### What is required
Starting at the line below holding "This has been" and stopping at the line holding "## Rebuild all", print every line exactly, both ends included, and leave the rest out.

### Data supplied
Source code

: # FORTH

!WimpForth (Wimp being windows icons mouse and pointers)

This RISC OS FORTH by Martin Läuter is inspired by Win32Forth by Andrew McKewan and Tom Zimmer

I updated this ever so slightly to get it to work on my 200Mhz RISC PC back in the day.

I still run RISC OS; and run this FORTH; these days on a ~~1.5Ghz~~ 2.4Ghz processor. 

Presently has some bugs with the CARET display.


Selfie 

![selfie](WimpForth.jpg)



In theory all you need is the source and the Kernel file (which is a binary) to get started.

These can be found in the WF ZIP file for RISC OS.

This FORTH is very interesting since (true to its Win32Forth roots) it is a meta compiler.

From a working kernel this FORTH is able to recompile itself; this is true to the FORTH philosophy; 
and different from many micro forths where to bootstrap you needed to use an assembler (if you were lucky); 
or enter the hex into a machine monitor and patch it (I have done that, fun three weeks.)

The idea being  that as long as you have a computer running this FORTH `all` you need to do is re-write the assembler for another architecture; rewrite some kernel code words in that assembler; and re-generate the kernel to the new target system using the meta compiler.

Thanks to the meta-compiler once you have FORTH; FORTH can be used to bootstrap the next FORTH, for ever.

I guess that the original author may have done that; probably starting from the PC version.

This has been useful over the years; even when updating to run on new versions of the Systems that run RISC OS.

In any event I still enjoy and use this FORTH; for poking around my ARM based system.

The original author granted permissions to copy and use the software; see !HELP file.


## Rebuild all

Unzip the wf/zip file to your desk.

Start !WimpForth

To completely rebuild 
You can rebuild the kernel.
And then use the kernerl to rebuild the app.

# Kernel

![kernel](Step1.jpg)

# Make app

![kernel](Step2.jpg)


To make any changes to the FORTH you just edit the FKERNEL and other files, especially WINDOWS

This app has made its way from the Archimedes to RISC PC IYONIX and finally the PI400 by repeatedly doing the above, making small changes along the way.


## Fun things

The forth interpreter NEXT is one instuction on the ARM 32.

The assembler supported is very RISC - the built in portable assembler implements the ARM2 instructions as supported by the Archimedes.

### Solution for this problem
This has been useful over the years; even when updating to run on new versions of the Systems that run RISC OS.

In any event I still enjoy and use this FORTH; for poking around my ARM based system.

The original author granted permissions to copy and use the software; see !HELP file.


## Rebuild all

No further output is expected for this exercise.